Pedestrian Scramble Launch - News Graphic

Pedestrian Scramble Goes Live In Downtown August 18

Released August 13, 2021 01:41 PM
Alpharetta will take the final steps towards implementing its new “pedestrian scramble” crosswalk next week in Downtown Alpharetta.  Crews are scheduled to paint the crosswalk markers in the intersection of Milton Avenue and Roswell/Canton Street overnight on Tuesday, August 17, weather permitting.  The intersection will be closed to all traffic from 9:00 PM until 4:00 AM the following day while the work is being performed.

In the event of rain, the work will be rescheduled for the following evening or the evening of August 24, depending upon weather forecasts.

A pedestrian scramble, or “Barnes Dance,” is an exclusive pedestrian traffic signal interval that stops all vehicular movement to allow pedestrians access to cross in any direction at the intersection, including diagonally.  While the new crosswalk configuration will be a first for Alpharetta, several pedestrian scrambles can be found around Metro Atlanta.  Since 2015 pedestrian scramble intersection have been unveiled at intersections in Atlanta, Chamblee, and Dunwoody.

Alpharetta’s pedestrian scramble will work a bit differently from the standard pattern in which all vehicular traffic stops every time a pedestrian wants to cross the street.  Instead, pedestrians will have the option of pressing a button to activate a pedestrian signal to cross a single street or pressing a different button to stop all traffic and cross the intersection diagonally.

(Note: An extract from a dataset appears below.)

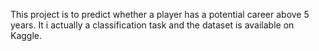 This project is to predict whether a player has a potential career above 5 years. It i actually a classification task and the dataset is available on Kaggle.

“After watching the pedestrian patterns at the intersection of Milton Avenue and Roswell/Canton Street, one of the take-aways was that about half of the pedestrians were crossing only a single street and half were crossing two streets to get to their destinations,” said Pete Sewczwicz, Alpharetta’s Director of Public Works.  “The two-button option we have implemented for our pedestrian scramble enables us to avoid stopping all vehicular movement when pedestrians only need to cross a single street in the traditional way.”

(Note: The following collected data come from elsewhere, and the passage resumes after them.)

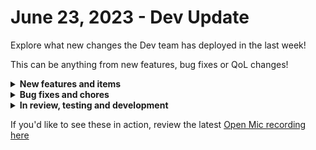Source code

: # June 23, 2023 - Dev Update

Explore what new changes the Dev team has deployed in the last week!

This can be anything from new features, bug fixes or QoL changes!

<details>

<summary><strong>New features and items</strong></summary>

* Datto PSA webhooks
* Added Try/Catch statements to Jinja

</details>

<details>

<summary><strong>Bug fixes and chores</strong></summary>

* Fix tagged orgs not showing up in Trigger Context dropdown
* Added a cron job to prune acknowledge database notifications
* Fixed Datto PSA test action to use the version endpoint
* Fixed a bug when using SSL for the database integration

</details>

<details>

<summary><strong>In review, testing and development</strong></summary>

* Workflow execution normalization
* Crates marketplace backend refactored to use cloning system
* Action to parse HTML and XML
* Fix a bug where viewing workflow results before execution would causes the "Clucking Too Fast" error page to be shown
* Fix a bug where tag colors are being overwritten by the default color
* Fix for risky users detection sensor
* Improvements for form condition evaluation
* Read Only role to allow users to view things in rewst but not create or update anything

</details>

If you'd like to see these in action, review the latest [Open Mic recording here](../roc-open-mics/2023-roc-open-mics/june-23rd-2023-will-the-real-aharon-chernin-please-stand-up.md)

The pedestrian crossing markings painted on the street will be in two colors, with yellow diagonal marks to match the yellow button a pedestrian would push to activate the scramble.  The perpendicular markings crossing single streets will be painted white and will correspond with white buttons pedestrians will use to activate the more traditional pedestrian crossing signals.

Signs illustrating the options for crossing the street and which button to push to trigger each option are being placed at each corner to instruct pedestrians on how to use the crosswalks.

“If pedestrians will follow the instructions and press the yellow button only if they need to cross the intersection diagonally, we will be able to have a good balance between traffic flow and pedestrian safety and convenience,” said Sewczwicz.  “As is the case with many things, success will depend upon the behavior of the public.”